▸ **YOUR INSTRUCTIONS**:
An exact copy of every record is needed, with the pictures left out.

[[ DATA RECORDS, beginning ]]

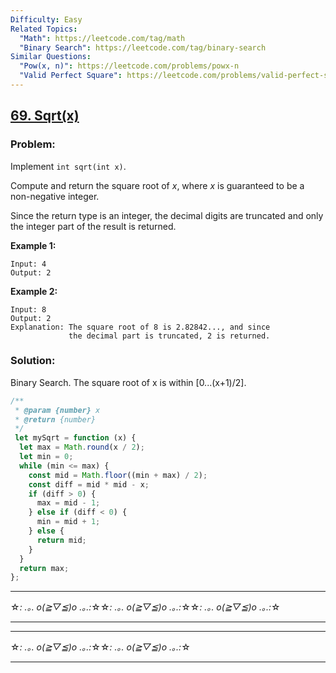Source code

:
 ```yaml
---
Difficulty: Easy
Related Topics:
  "Math": https://leetcode.com/tag/math
  "Binary Search": https://leetcode.com/tag/binary-search
Similar Questions:
  "Pow(x, n)": https://leetcode.com/problems/powx-n
  "Valid Perfect Square": https://leetcode.com/problems/valid-perfect-square
---
```


## [69. Sqrt(x)](https://leetcode.com/problems/sqrtx/description/)

### Problem:

Implement `int sqrt(int x)`.

Compute and return the square root of _x_, where *x* is guaranteed to be a non-negative integer.

Since the return type is an integer, the decimal digits are truncated and only the integer part of the result is returned.

**Example 1:**

```
Input: 4
Output: 2
```

**Example 2:**

```
Input: 8
Output: 2
Explanation: The square root of 8 is 2.82842..., and since
             the decimal part is truncated, 2 is returned.
```

### Solution:

Binary Search. The square root of x is within [0...(x+1)/2].

```javascript
/**
 * @param {number} x
 * @return {number}
 */
 let mySqrt = function (x) {
  let max = Math.round(x / 2);
  let min = 0;
  while (min <= max) {
    const mid = Math.floor((min + max) / 2);
    const diff = mid * mid - x;
    if (diff > 0) {
      max = mid - 1;
    } else if (diff < 0) {
      min = mid + 1;
    } else {
      return mid;
    }
  }
  return max;
};
```

---
☆*: .｡. o(≧▽≦)o .｡.:*☆☆*: .｡. o(≧▽≦)o .｡.:*☆☆*: .｡. o(≧▽≦)o .｡.:*☆

---
---

☆*: .｡. o(≧▽≦)o .｡.:*☆☆*: .｡. o(≧▽≦)o .｡.:*☆

---
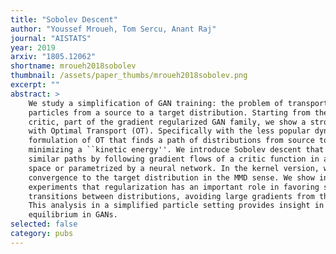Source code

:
 ```yaml
---
title: "Sobolev Descent"
author: "Youssef Mroueh, Tom Sercu, Anant Raj"
journal: "AISTATS"
year: 2019
arxiv: "1805.12062"
shortname: mroueh2018sobolev
thumbnail: /assets/paper_thumbs/mroueh2018sobolev.png
excerpt: ""
abstract: >
    We study a simplification of GAN training: the problem of transporting
    particles from a source to a target distribution. Starting from the Sobolev GAN
    critic, part of the gradient regularized GAN family, we show a strong relation
    with Optimal Transport (OT). Specifically with the less popular dynamic
    formulation of OT that finds a path of distributions from source to target
    minimizing a ``kinetic energy''. We introduce Sobolev descent that constructs
    similar paths by following gradient flows of a critic function in a kernel
    space or parametrized by a neural network. In the kernel version, we show
    convergence to the target distribution in the MMD sense. We show in theory and
    experiments that regularization has an important role in favoring smooth
    transitions between distributions, avoiding large gradients from the critic.
    This analysis in a simplified particle setting provides insight in paths to
    equilibrium in GANs.
selected: false
category: pubs
---
```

[[ DATA RECORDS, end ]]

▸ **ANSWER BELOW**:
Source code

:
 ```yaml
---
Difficulty: Easy
Related Topics:
  "Math": https://leetcode.com/tag/math
  "Binary Search": https://leetcode.com/tag/binary-search
Similar Questions:
  "Pow(x, n)": https://leetcode.com/problems/powx-n
  "Valid Perfect Square": https://leetcode.com/problems/valid-perfect-square
---
```


## [69. Sqrt(x)](https://leetcode.com/problems/sqrtx/description/)

### Problem:

Implement `int sqrt(int x)`.

Compute and return the square root of _x_, where *x* is guaranteed to be a non-negative integer.

Since the return type is an integer, the decimal digits are truncated and only the integer part of the result is returned.

**Example 1:**

```
Input: 4
Output: 2
```

**Example 2:**

```
Input: 8
Output: 2
Explanation: The square root of 8 is 2.82842..., and since
             the decimal part is truncated, 2 is returned.
```

### Solution:

Binary Search. The square root of x is within [0...(x+1)/2].

```javascript
/**
 * @param {number} x
 * @return {number}
 */
 let mySqrt = function (x) {
  let max = Math.round(x / 2);
  let min = 0;
  while (min <= max) {
    const mid = Math.floor((min + max) / 2);
    const diff = mid * mid - x;
    if (diff > 0) {
      max = mid - 1;
    } else if (diff < 0) {
      min = mid + 1;
    } else {
      return mid;
    }
  }
  return max;
};
```

---
☆*: .｡. o(≧▽≦)o .｡.:*☆☆*: .｡. o(≧▽≦)o .｡.:*☆☆*: .｡. o(≧▽≦)o .｡.:*☆

---
---

☆*: .｡. o(≧▽≦)o .｡.:*☆☆*: .｡. o(≧▽≦)o .｡.:*☆

---
Source code

:
 ```yaml
---
title: "Sobolev Descent"
author: "Youssef Mroueh, Tom Sercu, Anant Raj"
journal: "AISTATS"
year: 2019
arxiv: "1805.12062"
shortname: mroueh2018sobolev
thumbnail: /assets/paper_thumbs/mroueh2018sobolev.png
excerpt: ""
abstract: >
    We study a simplification of GAN training: the problem of transporting
    particles from a source to a target distribution. Starting from the Sobolev GAN
    critic, part of the gradient regularized GAN family, we show a strong relation
    with Optimal Transport (OT). Specifically with the less popular dynamic
    formulation of OT that finds a path of distributions from source to target
    minimizing a ``kinetic energy''. We introduce Sobolev descent that constructs
    similar paths by following gradient flows of a critic function in a kernel
    space or parametrized by a neural network. In the kernel version, we show
    convergence to the target distribution in the MMD sense. We show in theory and
    experiments that regularization has an important role in favoring smooth
    transitions between distributions, avoiding large gradients from the critic.
    This analysis in a simplified particle setting provides insight in paths to
    equilibrium in GANs.
selected: false
category: pubs
---
```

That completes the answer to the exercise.